Srinagar– The United States has spent an estimated $1 to $1.2 billion defending Israel during a 12-day missile war with Iran earlier this month — a staggering figure that has reignited debate in Washington over the long-term costs of America’s military commitments in the Middle East.

At the heart of the expenditure was the deployment of the U.S.’s elite THAAD (Terminal High Altitude Area Defense) system, which fired between 60 and 80 interceptors to shield Israeli cities from Iranian ballistic missile attacks. According to Military Watch Magazine each interceptor costs between $12 million and $15 million, making this one of the most expensive defensive operations in recent U.S. history.

While the U.S. government has long supported Israeli defense through military aid and joint systems like Iron Dome and Arrow, this episode marked a rare instance where American-operated missile defenses were directly used in live combat to protect Israeli territory — at significant cost to U.S. taxpayers.

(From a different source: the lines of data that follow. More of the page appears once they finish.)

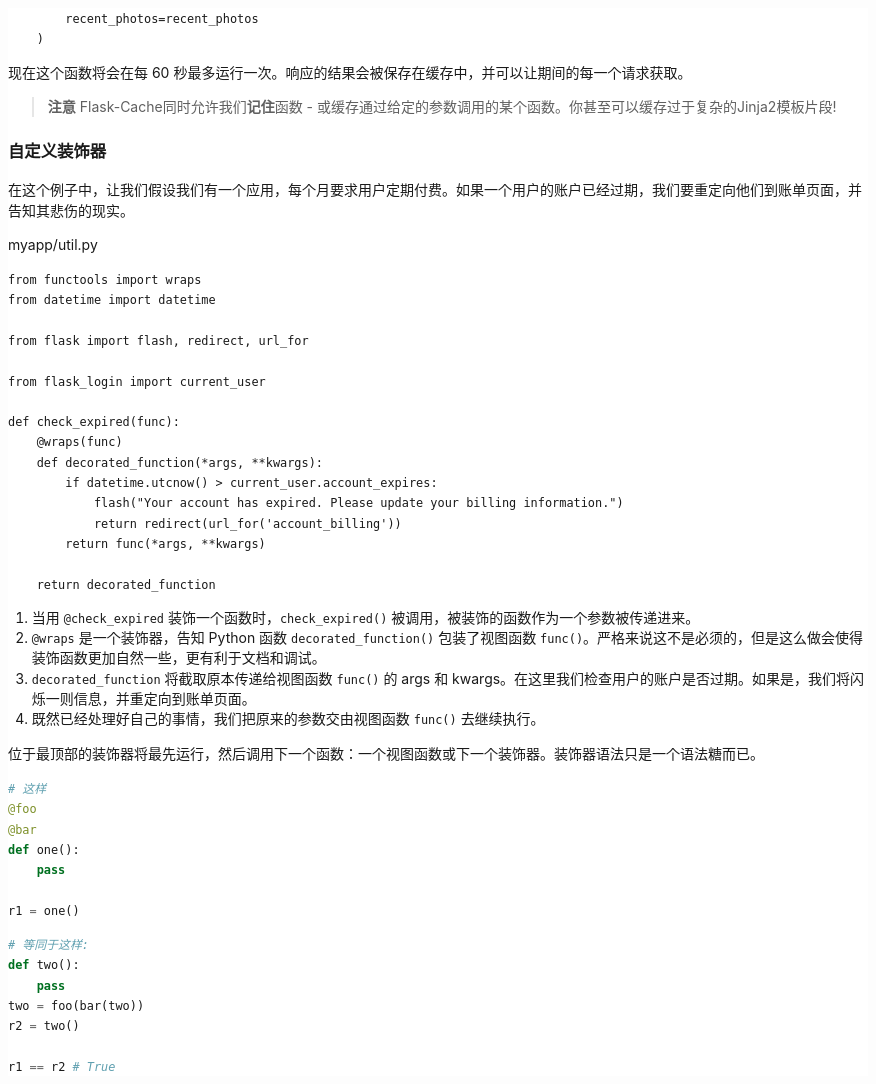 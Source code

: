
 ```
        recent_photos=recent_photos
    )

```

现在这个函数将会在每 60 秒最多运行一次。响应的结果会被保存在缓存中，并可以让期间的每一个请求获取。

> **注意**
> Flask-Cache同时允许我们**记住**函数 - 或缓存通过给定的参数调用的某个函数。你甚至可以缓存过于复杂的Jinja2模板片段!

### 自定义装饰器

在这个例子中，让我们假设我们有一个应用，每个月要求用户定期付费。如果一个用户的账户已经过期，我们要重定向他们到账单页面，并告知其悲伤的现实。

myapp/util.py

```
from functools import wraps
from datetime import datetime

from flask import flash, redirect, url_for

from flask_login import current_user

def check_expired(func):
    @wraps(func)
    def decorated_function(*args, **kwargs):
        if datetime.utcnow() > current_user.account_expires:
            flash("Your account has expired. Please update your billing information.")
            return redirect(url_for('account_billing'))
        return func(*args, **kwargs)

    return decorated_function
```

1. 当用 `@check_expired` 装饰一个函数时，`check_expired()` 被调用，被装饰的函数作为一个参数被传递进来。
2. `@wraps` 是一个装饰器，告知 Python 函数 `decorated_function()` 包装了视图函数 `func()`。严格来说这不是必须的，但是这么做会使得装饰函数更加自然一些，更有利于文档和调试。
3. `decorated_function` 将截取原本传递给视图函数 `func()` 的 args 和 kwargs。在这里我们检查用户的账户是否过期。如果是，我们将闪烁一则信息，并重定向到账单页面。
4. 既然已经处理好自己的事情，我们把原来的参数交由视图函数 `func()` 去继续执行。

位于最顶部的装饰器将最先运行，然后调用下一个函数：一个视图函数或下一个装饰器。装饰器语法只是一个语法糖而已。

```python
# 这样
@foo
@bar
def one():
    pass

r1 = one()
```

```python
# 等同于这样:
def two():
    pass
two = foo(bar(two))
r2 = two()

r1 == r2 # True
```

“The numbers are shocking,” said a senior congressional aide familiar with defense appropriations. “We burned through over a billion dollars’ worth of interceptors in less than two weeks. That kind of burn rate raises serious questions about sustainability and priorities.”

Iran’s response to the attacks on its nuclear and military sites came fast and heavy. Ghadr. Emad. Kheibar Shekan. Then the Fattah. Hypersonic, deadly and hard to stop. These were not random rockets. These were long-range and high-precision messages aimed at Israel’s core.

While Israel’s Arrow and Barak-8 systems played some roles in interception, the bulk of high-altitude defense fell to the U.S.-operated THAAD batteries, which had been quietly stationed in Israel since early 2024.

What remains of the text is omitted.